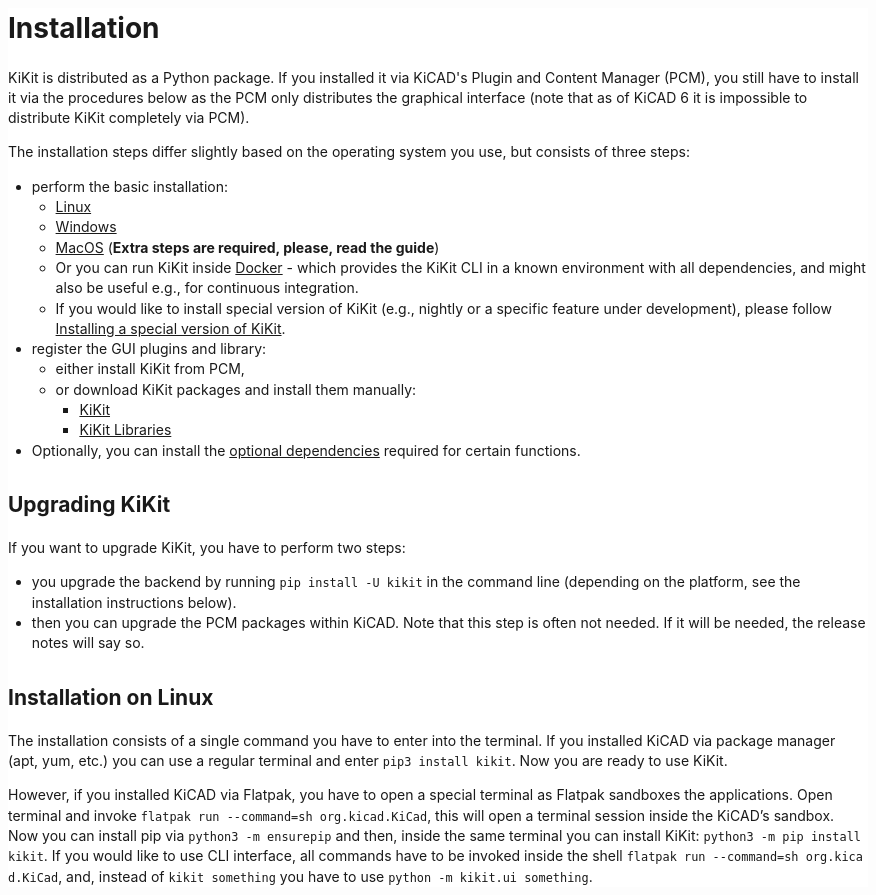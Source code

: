 # Installation

KiKit is distributed as a Python package. If you installed it via KiCAD's Plugin
and Content Manager (PCM), you still have to install it via the procedures below
as the PCM only distributes the graphical interface (note that as of KiCAD 6 it
is impossible to distribute KiKit completely via PCM).

The installation steps differ slightly based on the operating system you use, but
consists of three steps:

- perform the basic installation:
  - [Linux](#installation-on-linux)
  - [Windows](#installation-on-windows)
  - [MacOS](macosInstallation.md) (**Extra steps are required, please, read the guide**)
  - Or you can run KiKit inside [Docker](#running-kikit-via-docker) - which provides
    the KiKit CLI in a known environment with all dependencies, and might also be
    useful e.g., for continuous integration.
  - If you would like to install special version of KiKit (e.g., nightly or a
    specific feature under development), please follow
    [Installing a special version of KiKit](#installing-a-special-version-of-kikit).
- register the GUI plugins and library:
  - either install KiKit from PCM,
  - or download KiKit packages and install them manually:
    - [KiKit](https://nightly.link/yaqwsx/KiKit/workflows/test-kikit/master/kikit-pcm.zip)
    - [KiKit Libraries](https://nightly.link/yaqwsx/KiKit/workflows/test-kikit/master/kikit-lib-pcm.zip)
- Optionally, you can install the [optional
  dependencies](#optional-dependencies) required for certain functions.

## Upgrading KiKit

If you want to upgrade KiKit, you have to perform two steps:
- you upgrade the backend by running `pip install -U kikit` in the command line
  (depending on the platform, see the installation instructions below).
- then you can upgrade the PCM packages within KiCAD. Note that this step is
  often not needed. If it will be needed, the release notes will say so.

## Installation on Linux

The installation consists of a single command you have to enter into the
terminal. If you installed KiCAD via package manager (apt, yum, etc.) you can
use a regular terminal and enter `pip3 install kikit`. Now you are ready to use
KiKit.

However, if you installed KiCAD via Flatpak, you have to open a special terminal
as Flatpak sandboxes the applications. Open terminal and invoke `flatpak run
--command=sh org.kicad.KiCad`, this will open a terminal session inside the
KiCAD’s sandbox. Now you can install pip via `python3 -m ensurepip` and then,
inside the same terminal you can install KiKit: `python3 -m pip install kikit`.
If you would like to use CLI interface, all commands have to be invoked inside
the shell `flatpak run --command=sh org.kicad.KiCad`, and, instead of `kikit
something` you have to use `python -m kikit.ui something`.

-----

(How to complete this task)
Write the listing out in full, exactly; no images.

(Exercise response)
Source code

: # Installation

KiKit is distributed as a Python package. If you installed it via KiCAD's Plugin
and Content Manager (PCM), you still have to install it via the procedures below
as the PCM only distributes the graphical interface (note that as of KiCAD 6 it
is impossible to distribute KiKit completely via PCM).

The installation steps differ slightly based on the operating system you use, but
consists of three steps:

- perform the basic installation:
  - [Linux](#installation-on-linux)
  - [Windows](#installation-on-windows)
  - [MacOS](macosInstallation.md) (**Extra steps are required, please, read the guide**)
  - Or you can run KiKit inside [Docker](#running-kikit-via-docker) - which provides
    the KiKit CLI in a known environment with all dependencies, and might also be
    useful e.g., for continuous integration.
  - If you would like to install special version of KiKit (e.g., nightly or a
    specific feature under development), please follow
    [Installing a special version of KiKit](#installing-a-special-version-of-kikit).
- register the GUI plugins and library:
  - either install KiKit from PCM,
  - or download KiKit packages and install them manually:
    - [KiKit](https://nightly.link/yaqwsx/KiKit/workflows/test-kikit/master/kikit-pcm.zip)
    - [KiKit Libraries](https://nightly.link/yaqwsx/KiKit/workflows/test-kikit/master/kikit-lib-pcm.zip)
- Optionally, you can install the [optional
  dependencies](#optional-dependencies) required for certain functions.

## Upgrading KiKit

If you want to upgrade KiKit, you have to perform two steps:
- you upgrade the backend by running `pip install -U kikit` in the command line
  (depending on the platform, see the installation instructions below).
- then you can upgrade the PCM packages within KiCAD. Note that this step is
  often not needed. If it will be needed, the release notes will say so.

## Installation on Linux

The installation consists of a single command you have to enter into the
terminal. If you installed KiCAD via package manager (apt, yum, etc.) you can
use a regular terminal and enter `pip3 install kikit`. Now you are ready to use
KiKit.

However, if you installed KiCAD via Flatpak, you have to open a special terminal
as Flatpak sandboxes the applications. Open terminal and invoke `flatpak run
--command=sh org.kicad.KiCad`, this will open a terminal session inside the
KiCAD’s sandbox. Now you can install pip via `python3 -m ensurepip` and then,
inside the same terminal you can install KiKit: `python3 -m pip install kikit`.
If you would like to use CLI interface, all commands have to be invoked inside
the shell `flatpak run --command=sh org.kicad.KiCad`, and, instead of `kikit
something` you have to use `python -m kikit.ui something`.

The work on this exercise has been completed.